Flash chips are tuned for page access, rather than the byte access used with EEPROM.
However, AT45 series chips have commands that let their drivers act more like EEPROM drivers.
Leveraging the SRAM buffers exposed by AT45 chips to do more than support EEPROM-like access requires specialized software.

DataFlash cards are more expensive than the consumer oriented MMC or SD cards, and have lower capacities, but have an extremely simple programming interface compared to MMC/SD. All these cards can be used in SPI mode.

In summary, DataFlash enables use of more data storage and faster access times than EEPROM. DataFlash chips can leverage the AT45 SRAM buffers.
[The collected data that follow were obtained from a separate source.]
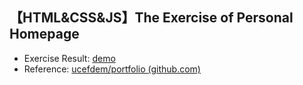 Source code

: ## 【HTML&CSS&JS】The Exercise of Personal Homepage

- Exercise Result: [demo](./demo.png)
- Reference: [ucefdem/portfolio (github.com)](https://github.com/ucefdem/portfolio)
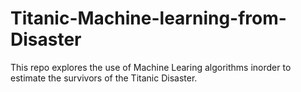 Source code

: # Titanic-Machine-learning-from-Disaster 

This repo explores the use of Machine Learing algorithms inorder to estimate the survivors of the Titanic Disaster. 
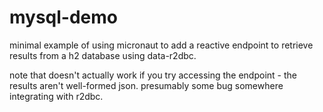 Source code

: # mysql-demo

minimal example of using micronaut to add a reactive endpoint to retrieve results from a h2 database using  data-r2dbc.

note that doesn't actually work if you try accessing the endpoint - the results aren't well-formed json. presumably
some bug somewhere integrating with r2dbc.


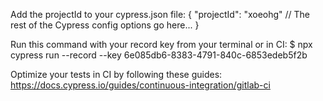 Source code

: Add the projectId to your cypress.json file:
{
  "projectId": "xoeohg"
  // The rest of the Cypress config options go here...
}

Run this command with your record key from your terminal or in CI:
$ npx cypress run --record --key 6e085db6-8383-4791-840c-6853edeb5f2b

Optimize your tests in CI by following these guides:
https://docs.cypress.io/guides/continuous-integration/gitlab-ci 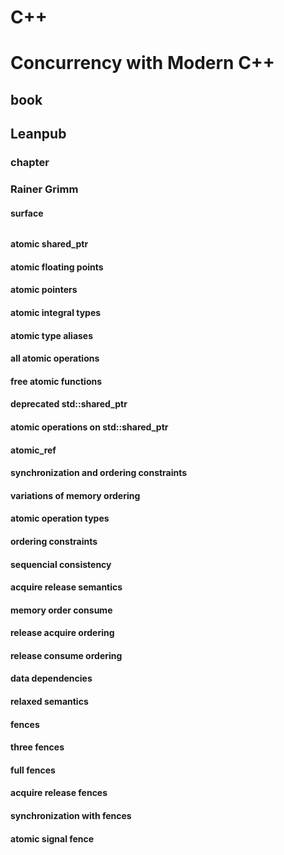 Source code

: # C++
# Concurrency with Modern C++
## book
## Leanpub
### chapter
### Rainer Grimm

#### surface

#### <Topic>
##### <Section>
###### <Card>

#### atomic shared_ptr
#### atomic floating points
#### atomic pointers
#### atomic integral types
#### atomic type aliases
#### all atomic operations
#### free atomic functions
#### deprecated std::shared_ptr
#### atomic operations on std::shared_ptr
#### atomic_ref
#### synchronization and ordering constraints
#### variations of memory ordering
#### atomic operation types
#### ordering constraints
#### sequencial consistency
#### acquire release semantics
#### memory order consume
#### release acquire ordering
#### release consume ordering
#### data dependencies
#### relaxed semantics
#### fences
#### three fences
#### full fences
#### acquire release fences
#### synchronization with fences
#### atomic signal fence

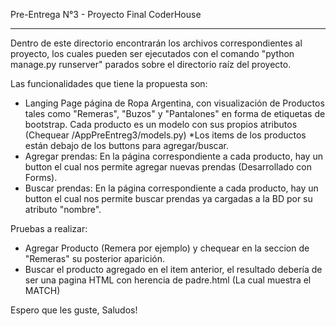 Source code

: Pre-Entrega N°3 - Proyecto Final CoderHouse

-------------------------------------------

Dentro de este directorio encontrarán los archivos correspondientes al proyecto, los cuales pueden ser ejecutados con el comando "python manage.py runserver" parados sobre el directorio raíz del proyecto.

Las funcionalidades que tiene la propuesta son:
- Langing Page página de Ropa Argentina, con visualización de Productos tales como "Remeras", "Buzos" y "Pantalones" en forma de etiquetas de bootstrap. Cada producto es un modelo con sus propios atributos (Chequear /AppPreEntreg3/models.py) *Los items de los productos están debajo de los buttons para agregar/buscar.
- Agregar prendas: En la página correspondiente a cada producto, hay un button el cual nos permite agregar nuevas prendas (Desarrollado con Forms).
- Buscar prendas: En la página correspondiente a cada producto, hay un button el cual nos permite buscar prendas ya cargadas a la BD por su atributo "nombre".

Pruebas a realizar:
- Agregar Producto (Remera por ejemplo) y chequear en la seccion de "Remeras" su posterior aparición.
- Buscar el producto agregado en el item anterior, el resultado debería de ser una pagina HTML con herencia de padre.html (La cual muestra el MATCH)

Espero que les guste,
Saludos!
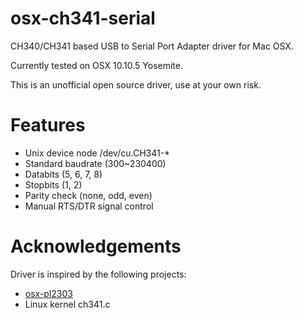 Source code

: # osx-ch341-serial
CH340/CH341 based USB to Serial Port Adapter driver for Mac OSX. 

Currently tested on OSX 10.10.5 Yosemite.

This is an unofficial open source driver, use at your own risk.

# Features
- Unix device node /dev/cu.CH341-*
- Standard baudrate (300~230400)
- Databits (5, 6, 7, 8)
- Stopbits (1, 2)
- Parity check (none, odd, even)
- Manual RTS/DTR signal control

# Acknowledgements
Driver is inspired by the following projects:

- [osx-pl2303](https://github.com/mpepping/osx-pl2303)
- Linux kernel ch341.c

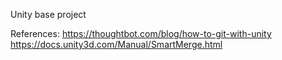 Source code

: Unity base project

References:
https://thoughtbot.com/blog/how-to-git-with-unity
https://docs.unity3d.com/Manual/SmartMerge.html
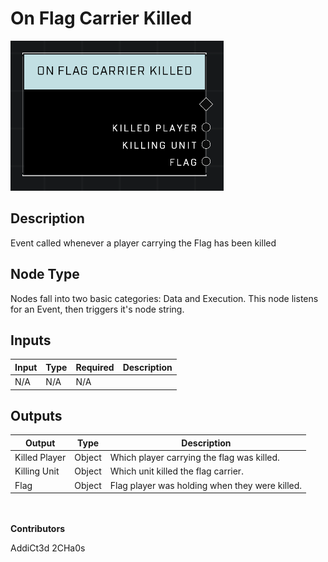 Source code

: # On Flag Carrier Killed
![alt text](../../../.gitbook/assets/on-flag-carrier-killed.png)
## Description
Event called whenever a player carrying the Flag has been killed

## Node Type
Nodes fall into two basic categories: Data and Execution. This node listens for an Event, then triggers it's node string.

## Inputs
| Input | Type | Required | Description |
|------------------|------------------|----------|--------------------------------------------------------------|
| N/A | N/A | N/A | |

## Outputs
| Output | Type | Description |
|------------------|------------------|--------------------------------------------------------------|
| Killed Player | Object | Which player carrying the flag was killed.|
| Killing Unit | Object | Which unit killed the flag carrier.|
| Flag | Object | Flag player was holding when they were killed.|

\
\
**Contributors**

AddiCt3d 2CHa0s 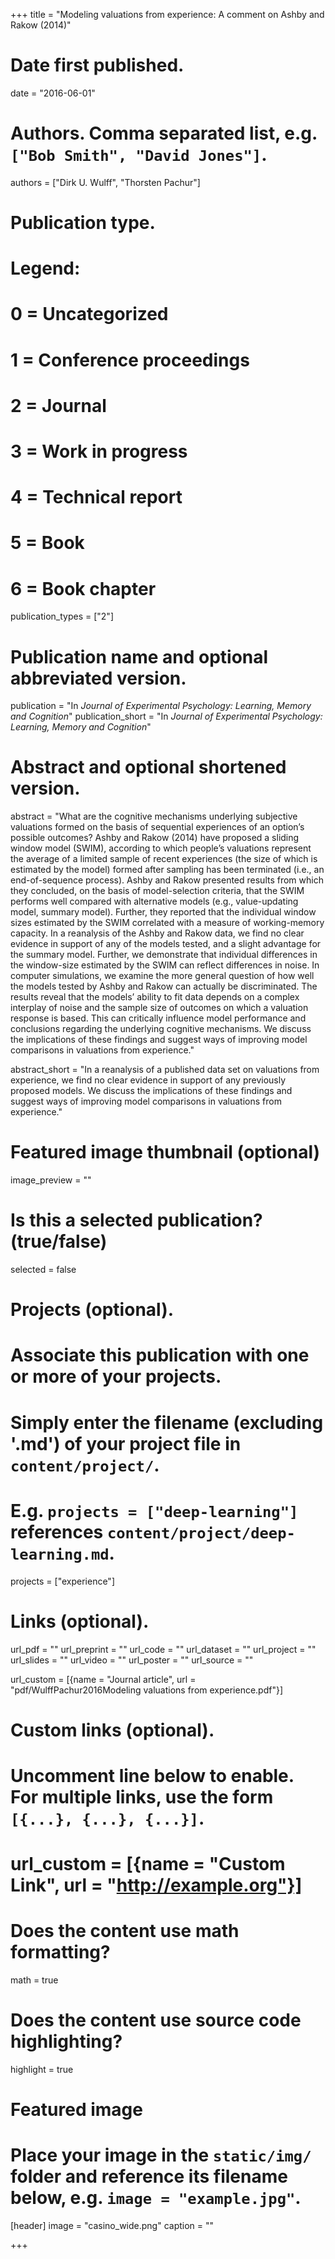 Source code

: +++
title = "Modeling valuations from experience: A comment on Ashby and Rakow (2014)"

# Date first published.
date = "2016-06-01"

# Authors. Comma separated list, e.g. `["Bob Smith", "David Jones"]`.
authors = ["Dirk U. Wulff", "Thorsten Pachur"]

# Publication type.
# Legend:
# 0 = Uncategorized
# 1 = Conference proceedings
# 2 = Journal
# 3 = Work in progress
# 4 = Technical report
# 5 = Book
# 6 = Book chapter
publication_types = ["2"]

# Publication name and optional abbreviated version.
publication = "In *Journal of Experimental Psychology: Learning, Memory and Cognition*"
publication_short = "In *Journal of Experimental Psychology: Learning, Memory and Cognition*"

# Abstract and optional shortened version.
abstract = "What are the cognitive mechanisms underlying subjective valuations formed on the basis of sequential experiences of an option’s possible outcomes? Ashby and Rakow (2014) have proposed a sliding window model (SWIM), according to which people’s valuations represent the average of a limited sample of recent experiences (the size of which is estimated by the model) formed after sampling has been terminated (i.e., an end-of-sequence process). Ashby and Rakow presented results from which they concluded, on the basis of model-selection criteria, that the SWIM performs well compared with alternative models (e.g., value-updating model, summary model). Further, they reported that the individual window sizes estimated by the SWIM correlated with a measure of working-memory capacity. In a reanalysis of the Ashby and Rakow data, we find no clear evidence in support of any of the models tested, and a slight advantage for the summary model. Further, we demonstrate that individual differences in the window-size estimated by the SWIM can reflect differences in noise. In computer simulations, we examine the more general question of how well the models tested by Ashby and Rakow can actually be discriminated. The results reveal that the models’ ability to fit data depends on a complex interplay of noise and the sample size of outcomes on which a valuation response is based. This can critically influence model performance and conclusions regarding the underlying cognitive mechanisms. We discuss the implications of these findings and suggest ways of improving model comparisons in valuations from experience."

abstract_short = "In a reanalysis of a published data set on valuations from experience, we find no clear evidence in support of any previously proposed models. We discuss the implications of these findings and suggest ways of improving model comparisons in valuations from experience."


# Featured image thumbnail (optional)
image_preview = ""

# Is this a selected publication? (true/false)
selected = false

# Projects (optional).
#   Associate this publication with one or more of your projects.
#   Simply enter the filename (excluding '.md') of your project file in `content/project/`.
#   E.g. `projects = ["deep-learning"]` references `content/project/deep-learning.md`.
projects = ["experience"]

# Links (optional).
url_pdf = ""
url_preprint = ""
url_code = ""
url_dataset = ""
url_project = ""
url_slides = ""
url_video = ""
url_poster = ""
url_source = ""

url_custom = [{name = "Journal article", url = "pdf/WulffPachur2016Modeling valuations from experience.pdf"}]

# Custom links (optional).
#   Uncomment line below to enable. For multiple links, use the form `[{...}, {...}, {...}]`.
# url_custom = [{name = "Custom Link", url = "http://example.org"}]

# Does the content use math formatting?
math = true

# Does the content use source code highlighting?
highlight = true

# Featured image
# Place your image in the `static/img/` folder and reference its filename below, e.g. `image = "example.jpg"`.
[header]
image = "casino_wide.png"
caption = ""

+++
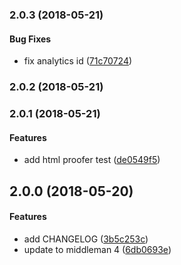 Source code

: <a name="2.0.3"></a>
### 2.0.3 (2018-05-21)


#### Bug Fixes

*   fix analytics id ([71c70724](https://github.com/wejustdostuff/wejustdostuff.com/commit/71c70724ee1c760cdb7d56e686806ade70367f4d))



<a name="2.0.2"></a>
### 2.0.2 (2018-05-21)




<a name="2.0.1"></a>
### 2.0.1 (2018-05-21)


#### Features

*   add html proofer test ([de0549f5](https://github.com/wejustdostuff/wejustdostuff.com/commit/de0549f5100088be55a5af2870f3988db57dc026))



<a name="2.0.0"></a>
## 2.0.0 (2018-05-20)


#### Features

*   add CHANGELOG ([3b5c253c](https://github.com/wejustdostuff/wejustdostuff.com/commit/3b5c253c67b7daf958bb2605abee77065b6a8cc5))
*   update to middleman 4 ([6db0693e](https://github.com/wejustdostuff/wejustdostuff.com/commit/6db0693ec3fcc756b96d35a1d252ec1fa7deae51))



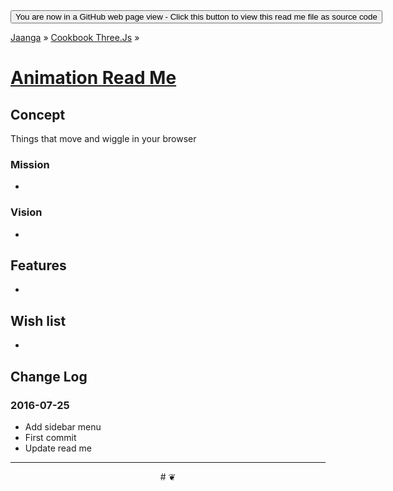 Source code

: <span style=display:none; >
[You are now in a GitHub source code view - click this link to view this read me file as a web page]
( http://jaanga.github.io/cookbook-threejs/examples/animation/ "View file as a web page." ) </span>
<input onclick=window.location.href='https://github.com/jaanga/jaanga.github.io/tree/master/cookbook-threejs/examples/animation/'; type=button  value='You are now in a GitHub web page view - Click this button to view this read me file as source code' />

[Jaanga]( http://jaanga.github.io ) » [Cookbook Three.Js]( http://jaanga.github.io/cookbook-threejs/  ) »


[Animation Read Me]( index.html#readme.md )
===

## Concept

Things that move and wiggle in your browser

### Mission

*

### Vision

*

## Features

*

## Wish list

*

## Change Log


### 2016-07-25

* Add sidebar menu
* First commit
* Update read me


***

<center title="dingbat" >
# <a href=javascript:window.scrollTo(0,0); style=text-decoration:none; > ❦ </a>
</center>
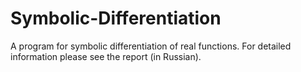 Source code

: # Symbolic-Differentiation

A program for symbolic differentiation of real functions. For detailed information please see the report (in Russian).
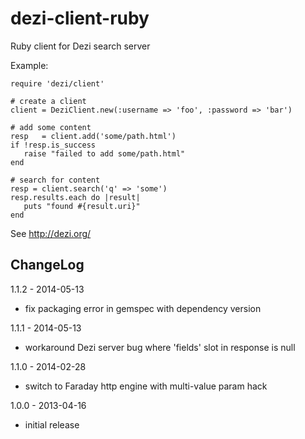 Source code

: dezi-client-ruby
================

Ruby client for Dezi search server

Example:

    require 'dezi/client'

    # create a client
    client = DeziClient.new(:username => 'foo', :password => 'bar')

    # add some content
    resp   = client.add('some/path.html')
    if !resp.is_success
       raise "failed to add some/path.html"
    end

    # search for content
    resp = client.search('q' => 'some')
    resp.results.each do |result|
       puts "found #{result.uri}"
    end

See http://dezi.org/

## ChangeLog

1.1.2 - 2014-05-13
 - fix packaging error in gemspec with dependency version

1.1.1 - 2014-05-13
 - workaround Dezi server bug where 'fields' slot in response is null

1.1.0 - 2014-02-28
 - switch to Faraday http engine with multi-value param hack

1.0.0 - 2013-04-16
 - initial release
EEPROMs, AT26 series chips, or MMC/SD cards permit use of second sources for parts.

For cards used in field upgrades, DataFlash cards permit simple software support and compatibility with on-board flash chips; MMC/SD costs less.

The programming code required to interface EEPROM to the DataFlash chip is simpler.

== Programming ==
Examples of source code in the C programming language are available for operating systems such as BeRTOS, and eCos.